Recorded information section start
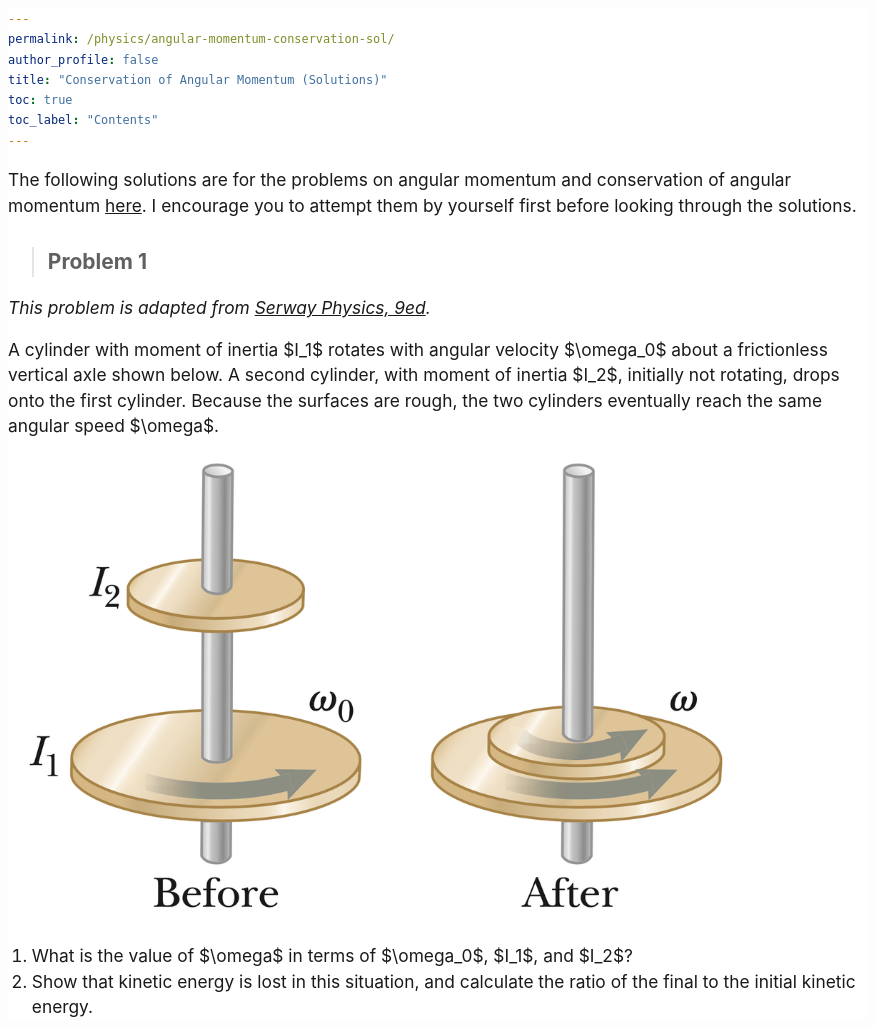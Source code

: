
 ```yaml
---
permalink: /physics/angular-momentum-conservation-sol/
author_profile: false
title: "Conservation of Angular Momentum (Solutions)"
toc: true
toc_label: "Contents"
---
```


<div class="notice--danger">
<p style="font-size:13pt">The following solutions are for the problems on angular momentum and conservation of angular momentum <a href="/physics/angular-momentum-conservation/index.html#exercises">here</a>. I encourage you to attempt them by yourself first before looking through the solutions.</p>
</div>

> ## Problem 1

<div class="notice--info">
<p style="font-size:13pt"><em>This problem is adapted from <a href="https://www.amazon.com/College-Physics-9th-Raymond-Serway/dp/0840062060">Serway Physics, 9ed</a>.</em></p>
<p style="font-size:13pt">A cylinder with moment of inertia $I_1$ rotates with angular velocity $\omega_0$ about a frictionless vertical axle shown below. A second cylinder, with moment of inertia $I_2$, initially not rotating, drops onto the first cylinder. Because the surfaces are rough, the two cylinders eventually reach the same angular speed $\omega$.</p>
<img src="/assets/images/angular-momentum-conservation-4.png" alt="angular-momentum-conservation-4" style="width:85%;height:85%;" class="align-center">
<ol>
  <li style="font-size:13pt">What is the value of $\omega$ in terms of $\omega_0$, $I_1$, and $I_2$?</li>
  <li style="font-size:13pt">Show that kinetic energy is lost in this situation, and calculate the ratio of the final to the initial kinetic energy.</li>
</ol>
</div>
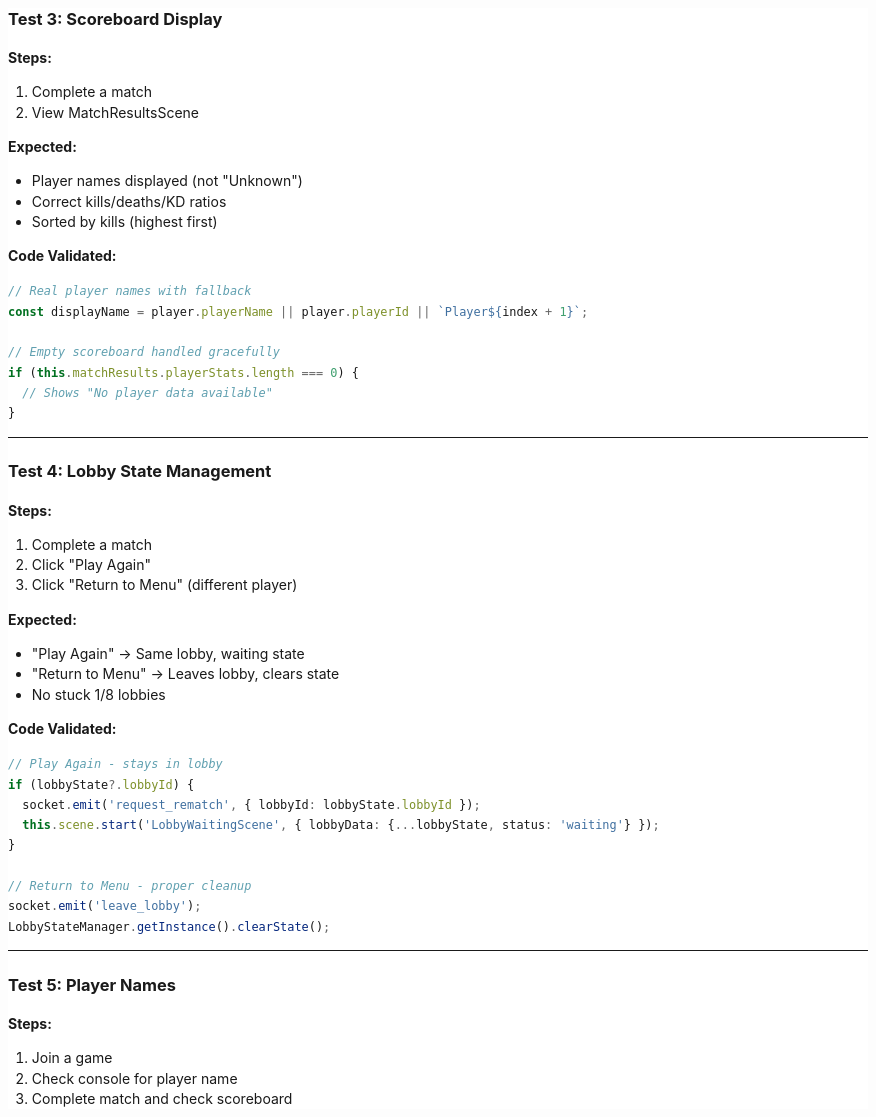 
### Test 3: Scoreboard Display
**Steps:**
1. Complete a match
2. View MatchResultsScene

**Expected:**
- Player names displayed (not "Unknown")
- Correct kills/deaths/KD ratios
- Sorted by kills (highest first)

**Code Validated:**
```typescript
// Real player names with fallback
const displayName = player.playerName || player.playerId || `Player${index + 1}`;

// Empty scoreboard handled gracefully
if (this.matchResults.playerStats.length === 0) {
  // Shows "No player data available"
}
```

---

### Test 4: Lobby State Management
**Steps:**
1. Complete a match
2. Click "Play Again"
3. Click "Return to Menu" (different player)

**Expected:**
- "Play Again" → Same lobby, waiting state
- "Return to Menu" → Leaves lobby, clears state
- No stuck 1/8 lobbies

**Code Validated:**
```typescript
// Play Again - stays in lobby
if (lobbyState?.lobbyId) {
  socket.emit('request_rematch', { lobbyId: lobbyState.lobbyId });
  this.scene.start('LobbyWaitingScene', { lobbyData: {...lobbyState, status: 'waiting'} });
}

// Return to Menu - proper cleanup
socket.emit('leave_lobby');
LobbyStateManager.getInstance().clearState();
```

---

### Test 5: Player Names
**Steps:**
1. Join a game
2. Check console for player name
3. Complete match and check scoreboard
Recorded information section end
- Task -
Go through the material above and copy each line that has the word "socket".

- Answer to this task -
  socket.emit('request_rematch', { lobbyId: lobbyState.lobbyId });
socket.emit('leave_lobby');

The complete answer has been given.